Die Einführung der elektronischen Datenverarbeitung in die Staatsverwaltung ist in der Bedeutung mit der Ablösung der feierlich besiegelten Urkunde durch die moderne Aktenverwaltung zu vergleichen. Die Parlamente können noch entscheiden über die Einführung solcher Systeme; es ist jedoch höchst zweifelhaft, was die sogenannte »freiheitsverbürgende Kraft« von Gesetzen noch vermag, wenn personenbezogene Daten erst gespeichert und kombiniert sind. Schon heute ist zu befürchten, daß die bisherigen Modelle des Datenschutzes nicht mehr ausreichen .angesichts der neueren technischen Entwicklung, die dazu führt, daß bald niemand mehr feststellen kann, wohin die in einer Datei gespeicherten Daten bereits gelangt sind.

5. Elektro­ni­sche Daten­ver­a­r­bei­tung und Neue Medien als Voraus­set­zungen des zweiten CDU-Staates

Der neue CDU-Staat setzt den in der sozialliberalen Ära begonnenen Ausbau der elektronischen Datenverarbeitung voraus. Er ist dabei, diesen Ausbau zu perfektionieren. Dazu gehört der maschinenlesbare Personalausweis. Damit wird jeder Bundesbürger in Sekundenschnelle erfaßbar; zugleich können dabei so viele personenbezogene Daten er-schlossen werden, daß damit ein Verbund unterschiedlicher Dateien zu sogenannten Sicherheitszwecken möglich ist. Dafür hat Generalbundesanwalt Kurt Rebmann bereits die neue Losung ausgegeben: »Sicherheit vor Datenschutz!«

Der neue CDU-Staat fällt mit den Entscheidungen über die Einführung neuer Medien zusammen. Bildschirmtext schafft — abgesehen vom Problem der Veränderung der Arbeit und der Vernichtung von Arbeitsplätzen — neue Möglichkeiten, den Bürger in seinem personalen Kern zu erfassen. Ob die von den Datenschutzbeauftragten eingebauten Sicherungen auf die Dauer halten, ist höchst zweifelhaft. Die neue Koalition forciert auch die Verkabelung der Bundesrepublik und den Ausbau Neuer Medien. So läßt sich bereits heute feststellen: der neue CDU-Staat sucht seine Stabilität zu sichern durch den Ausbau und die Anwendung der Neuen Medien. Das ist der qualitative Unterschied zum CDU-Staat der Ära Adenauer.

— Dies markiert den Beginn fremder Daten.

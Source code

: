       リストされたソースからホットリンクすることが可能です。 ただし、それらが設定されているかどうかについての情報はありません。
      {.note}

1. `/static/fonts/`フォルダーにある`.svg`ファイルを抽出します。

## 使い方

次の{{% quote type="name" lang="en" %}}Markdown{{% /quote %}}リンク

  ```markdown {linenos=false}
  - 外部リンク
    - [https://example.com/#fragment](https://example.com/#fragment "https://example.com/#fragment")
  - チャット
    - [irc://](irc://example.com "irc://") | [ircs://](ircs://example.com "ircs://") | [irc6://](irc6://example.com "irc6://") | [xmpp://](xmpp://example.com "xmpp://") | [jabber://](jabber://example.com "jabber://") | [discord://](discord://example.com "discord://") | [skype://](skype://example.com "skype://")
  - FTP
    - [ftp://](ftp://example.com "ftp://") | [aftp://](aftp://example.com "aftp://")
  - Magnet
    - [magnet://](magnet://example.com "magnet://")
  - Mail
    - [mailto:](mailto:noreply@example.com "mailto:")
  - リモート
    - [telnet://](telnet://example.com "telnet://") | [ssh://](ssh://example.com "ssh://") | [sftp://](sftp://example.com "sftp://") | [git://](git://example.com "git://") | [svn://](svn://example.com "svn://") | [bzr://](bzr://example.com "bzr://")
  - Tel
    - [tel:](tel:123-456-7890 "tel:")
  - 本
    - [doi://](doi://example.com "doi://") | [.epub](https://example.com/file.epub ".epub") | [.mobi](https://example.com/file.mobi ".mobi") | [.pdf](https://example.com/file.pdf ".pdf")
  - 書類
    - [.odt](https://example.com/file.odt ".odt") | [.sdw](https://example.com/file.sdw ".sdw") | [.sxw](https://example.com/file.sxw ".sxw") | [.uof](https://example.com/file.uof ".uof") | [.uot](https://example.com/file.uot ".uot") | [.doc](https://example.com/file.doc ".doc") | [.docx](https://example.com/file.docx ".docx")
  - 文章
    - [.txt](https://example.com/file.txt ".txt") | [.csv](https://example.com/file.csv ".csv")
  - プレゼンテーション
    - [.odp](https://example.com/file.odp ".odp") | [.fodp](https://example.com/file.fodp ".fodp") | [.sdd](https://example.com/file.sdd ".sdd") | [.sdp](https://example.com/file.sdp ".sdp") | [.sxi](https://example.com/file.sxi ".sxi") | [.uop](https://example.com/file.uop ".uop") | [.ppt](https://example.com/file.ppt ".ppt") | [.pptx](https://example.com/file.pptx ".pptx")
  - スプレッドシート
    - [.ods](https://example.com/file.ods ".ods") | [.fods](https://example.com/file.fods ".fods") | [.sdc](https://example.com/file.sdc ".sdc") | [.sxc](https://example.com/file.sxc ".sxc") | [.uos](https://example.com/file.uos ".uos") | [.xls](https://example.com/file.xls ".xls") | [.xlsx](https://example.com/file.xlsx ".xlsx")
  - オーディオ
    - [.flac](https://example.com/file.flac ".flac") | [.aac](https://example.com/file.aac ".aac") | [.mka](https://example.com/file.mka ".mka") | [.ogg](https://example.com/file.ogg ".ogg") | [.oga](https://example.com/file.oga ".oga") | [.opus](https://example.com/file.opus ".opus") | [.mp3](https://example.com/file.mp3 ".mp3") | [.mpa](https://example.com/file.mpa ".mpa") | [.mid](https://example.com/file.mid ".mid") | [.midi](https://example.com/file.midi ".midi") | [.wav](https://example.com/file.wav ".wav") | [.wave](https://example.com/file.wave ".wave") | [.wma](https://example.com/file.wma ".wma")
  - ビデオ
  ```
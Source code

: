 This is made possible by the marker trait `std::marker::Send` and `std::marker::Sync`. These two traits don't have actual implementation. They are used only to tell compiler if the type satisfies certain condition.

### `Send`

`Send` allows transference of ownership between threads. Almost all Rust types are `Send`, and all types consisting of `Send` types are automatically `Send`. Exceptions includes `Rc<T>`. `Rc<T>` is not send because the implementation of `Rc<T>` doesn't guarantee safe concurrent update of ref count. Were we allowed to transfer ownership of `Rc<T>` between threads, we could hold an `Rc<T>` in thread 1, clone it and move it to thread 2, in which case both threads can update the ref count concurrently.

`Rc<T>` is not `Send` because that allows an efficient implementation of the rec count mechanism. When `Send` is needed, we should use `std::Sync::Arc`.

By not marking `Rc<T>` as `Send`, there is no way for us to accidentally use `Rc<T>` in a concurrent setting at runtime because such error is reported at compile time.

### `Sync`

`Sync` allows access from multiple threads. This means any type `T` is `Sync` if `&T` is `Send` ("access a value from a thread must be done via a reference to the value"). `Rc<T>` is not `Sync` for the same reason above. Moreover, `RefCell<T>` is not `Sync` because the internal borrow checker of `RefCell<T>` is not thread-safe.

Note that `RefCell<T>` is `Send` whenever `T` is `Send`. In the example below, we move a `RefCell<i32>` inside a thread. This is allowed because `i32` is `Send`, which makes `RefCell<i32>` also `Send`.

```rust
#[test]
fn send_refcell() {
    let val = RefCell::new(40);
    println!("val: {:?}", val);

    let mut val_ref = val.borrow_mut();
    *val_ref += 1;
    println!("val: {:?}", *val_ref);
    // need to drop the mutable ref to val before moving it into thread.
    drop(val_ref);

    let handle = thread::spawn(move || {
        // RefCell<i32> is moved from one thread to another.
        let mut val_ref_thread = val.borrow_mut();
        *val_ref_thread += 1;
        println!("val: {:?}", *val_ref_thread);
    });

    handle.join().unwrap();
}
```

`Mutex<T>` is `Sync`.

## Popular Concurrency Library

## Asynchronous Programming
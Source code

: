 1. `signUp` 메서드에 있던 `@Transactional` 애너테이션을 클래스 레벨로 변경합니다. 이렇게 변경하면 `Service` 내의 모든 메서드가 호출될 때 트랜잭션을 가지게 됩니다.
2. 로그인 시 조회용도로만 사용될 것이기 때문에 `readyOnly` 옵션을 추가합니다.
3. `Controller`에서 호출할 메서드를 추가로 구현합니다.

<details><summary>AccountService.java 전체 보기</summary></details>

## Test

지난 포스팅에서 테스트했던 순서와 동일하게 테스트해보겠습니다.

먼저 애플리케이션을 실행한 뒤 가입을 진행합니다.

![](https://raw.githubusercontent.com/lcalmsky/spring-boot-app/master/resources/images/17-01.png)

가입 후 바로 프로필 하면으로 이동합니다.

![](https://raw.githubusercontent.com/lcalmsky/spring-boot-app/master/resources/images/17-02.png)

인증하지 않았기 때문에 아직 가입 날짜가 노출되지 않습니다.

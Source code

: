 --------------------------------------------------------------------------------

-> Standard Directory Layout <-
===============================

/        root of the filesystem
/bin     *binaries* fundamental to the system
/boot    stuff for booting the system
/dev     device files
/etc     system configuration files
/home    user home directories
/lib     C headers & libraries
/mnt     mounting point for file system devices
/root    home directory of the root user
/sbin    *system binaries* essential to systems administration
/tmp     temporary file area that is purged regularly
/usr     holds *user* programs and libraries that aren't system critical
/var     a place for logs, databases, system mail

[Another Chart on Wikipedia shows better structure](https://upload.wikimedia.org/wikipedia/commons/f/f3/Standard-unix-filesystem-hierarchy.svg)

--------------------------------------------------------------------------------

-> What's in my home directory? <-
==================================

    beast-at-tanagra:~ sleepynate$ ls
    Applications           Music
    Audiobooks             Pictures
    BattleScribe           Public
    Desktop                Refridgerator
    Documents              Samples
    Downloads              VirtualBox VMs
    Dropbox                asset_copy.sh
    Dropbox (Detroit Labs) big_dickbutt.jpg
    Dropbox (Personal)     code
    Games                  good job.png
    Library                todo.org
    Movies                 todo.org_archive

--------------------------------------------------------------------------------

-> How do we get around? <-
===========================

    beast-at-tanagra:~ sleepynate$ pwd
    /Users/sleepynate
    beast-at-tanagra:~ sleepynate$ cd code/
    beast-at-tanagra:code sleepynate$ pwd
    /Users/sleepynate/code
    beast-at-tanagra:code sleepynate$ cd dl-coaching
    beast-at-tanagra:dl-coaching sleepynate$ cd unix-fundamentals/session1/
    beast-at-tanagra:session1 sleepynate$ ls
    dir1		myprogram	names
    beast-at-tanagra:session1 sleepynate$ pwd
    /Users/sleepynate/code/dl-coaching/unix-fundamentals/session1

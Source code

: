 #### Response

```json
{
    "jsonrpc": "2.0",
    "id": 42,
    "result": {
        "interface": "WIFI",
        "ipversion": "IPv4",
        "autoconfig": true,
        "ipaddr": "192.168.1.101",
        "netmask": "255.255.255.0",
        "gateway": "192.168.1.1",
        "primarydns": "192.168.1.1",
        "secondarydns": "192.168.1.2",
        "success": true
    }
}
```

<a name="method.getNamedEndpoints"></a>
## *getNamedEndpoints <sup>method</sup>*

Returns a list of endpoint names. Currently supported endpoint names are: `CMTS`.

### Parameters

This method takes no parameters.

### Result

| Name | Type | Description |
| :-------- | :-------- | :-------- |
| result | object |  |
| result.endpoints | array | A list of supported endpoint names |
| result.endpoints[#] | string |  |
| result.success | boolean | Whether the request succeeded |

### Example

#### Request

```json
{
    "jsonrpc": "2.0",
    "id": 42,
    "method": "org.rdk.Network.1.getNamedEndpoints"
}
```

In der sozialliberalen Ära hat man die Technokraten gewähren lassen, teilweise Entscheidungen gebremst, doch die wesentlichen Fragen der neuen Technologien nicht zum zentralen Gegenstand der Diskussion gemacht. Die Sozialdemokratie formulierte ihr bekanntes, nach dieser und nach jener Richtung modifiziertes »Jein«.

So fehlt es heute weitgehend an Sachkenntnis, auch bei vielen von uns. Das führt not-wendig auf der einen Seite zur Bagatellisierung und auf der anderen zur Überzeichnung. Man labt sich bei der Überzeichnung an der eigenen Ohnmacht, der einstige Fortschrittsglaube wird durch Verfallsideologien ersetzt.

Eine Tagung des Komitees für Grundrechte und Demokratie hat sich mit der Frage auseinandergesetzt, ob es angesichts der neuen Technologien nicht notwendig sei, den Anspruch der Menschenrechte neu zu formulieren, um den neuen Gefahren zu begegnen. Das ist leicht gesagt. Eine Neuformulierung der Menschenrechte für den hier skizzierten Bereich setzt zunächst detaillierte Kenntnisse der möglichen Gefährdungen voraus.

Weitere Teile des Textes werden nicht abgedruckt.